Structural, vibrational and thermodynamic properties of Ag(n)Cu(34-n) nanoparticles.

We report results of a systematic study of structural, vibrational and thermodynamical properties of 34-atom bimetallic nanoparticles from the Ag(n)Cu(34-n) family using model interaction potentials as derived from the embedded atom method and invoking the harmonic approximation of lattice dynamics. Systematic trends in the bond length and dynamical properties can be explained largely from arguments based on local coordination and elemental environment. Thus an increase in the number of silver atoms in a given neighborhood introduces a monotonic increase in bond length, while an increase of the copper content does the reverse.
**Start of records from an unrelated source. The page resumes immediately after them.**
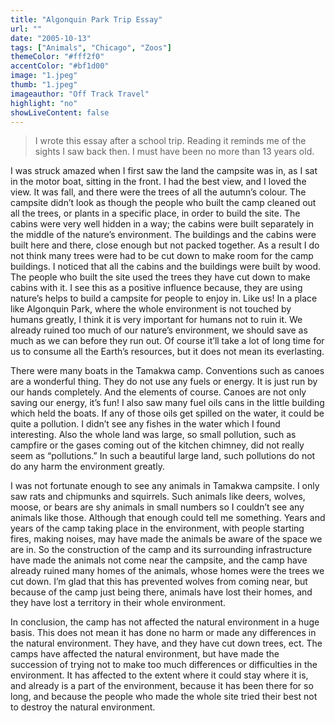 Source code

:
 ```yaml
---
title: "Algonquin Park Trip Essay"
url: ""
date: "2005-10-13"
tags: ["Animals", "Chicago", "Zoos"]
themeColor: "#fff2f0"
accentColor: "#bf1d00"
image: "1.jpeg"
thumb: "1.jpeg"
imageauthor: "Off Track Travel"
highlight: "no"
showLiveContent: false
---
```


> I wrote this essay after a school trip. Reading it reminds me of the sights I saw back then. I must have been no more than 13 years old.

I was struck amazed when I first saw the land the campsite was in, as I sat in the motor boat, sitting in the front. I had the best view, and I loved the view. It was fall, and there were the trees of all the autumn’s colour. The campsite didn’t look as though the people who built the camp cleaned out all the trees, or plants in a specific place, in order to build the site. The cabins were very well hidden in a way; the cabins were built separately in the middle of the nature’s environment. The buildings and the cabins were built here and there, close enough but not packed together. As a result I do not think many trees were had to be cut down to make room for the camp buildings.
I noticed that all the cabins and the buildings were built by wood. The people who built the site used the trees they have cut down to make cabins with it. I see this as a positive influence because, they are using nature’s helps to build a campsite for people to enjoy in. Like us! In a place like Algonquin Park, where the whole environment is not touched by humans greatly, I think it is very important for humans not to ruin it. We already ruined too much of our nature’s environment, we should save as much as we can before they run out. Of course it’ll take a lot of long time for us to consume all the Earth’s resources, but it does not mean its everlasting.

There were many boats in the Tamakwa camp. Conventions such as canoes are a wonderful thing. They do not use any fuels or energy. It is just run by our hands completely. And the elements of course. Canoes are not only saving our energy, it’s fun! I also saw many fuel oils cans in the little building which held the boats. If any of those oils get spilled on the water, it could be quite a pollution. I didn’t see any fishes in the water which I found interesting. Also the whole land was large, so small pollution, such as campfire or the gases coming out of the kitchen chimney, did not really seem as “pollutions.” In such a beautiful large land, such pollutions do not do any harm the environment greatly.

I was not fortunate enough to see any animals in Tamakwa campsite. I only saw rats and chipmunks and squirrels. Such animals like deers, wolves, moose, or bears are shy animals in small numbers so I couldn’t see any animals like those. Although that enough could tell me something. Years and years of the camp taking place in the environment, with people starting fires, making noises, may have made the animals be aware of the space we are in. So the construction of the camp and its surrounding infrastructure have made the animals not come near the campsite, and the camp have already ruined many homes of the animals, whose homes were the trees we cut down. I’m glad that this has prevented wolves from coming near, but because of the camp just being there, animals have lost their homes, and they have lost a territory in their whole environment.

In conclusion, the camp has not affected the natural environment in a huge basis. This does not mean it has done no harm or made any differences in the natural environment. They have, and they have cut down trees, ect.  The camps have affected the natural environment, but have made the succession of trying not to make too much differences or difficulties in the environment. It has affected to the extent where it could stay where it is, and already is a part of the environment, because it has been there for so long, and because the people who made the whole site tried their best not to destroy the natural environment.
Moreover, for the bond lengths of the lowest-coordinated (six and eight) copper atoms with their nearest neighbors (Cu atoms), we find that the nanoparticles divide into two groups with the average bond length either close to (∼2.58 Å) or smaller than (∼2.48 Å) that in bulk copper, accompanied by characteristic features in their vibrational density of states. For the entire set of nanoparticles, we find vibrational modes above the bulk bands of copper/silver. We trace a blue shift in the high-frequency end of the spectrum that occurs as the number of copper atoms increases in the nanoparticles, leading to shrinkage of the bond lengths from those in the bulk. The vibrational densities of states at the low-frequency end of the spectrum scale linearly with frequency as for single-element nanoparticles, with a more pronounced effect for these nanoalloys. The Debye temperature is found to be about one-third of that of the bulk for pure copper and silver nanoparticles, with a non-linear increase as copper atoms increase in the nanoalloy.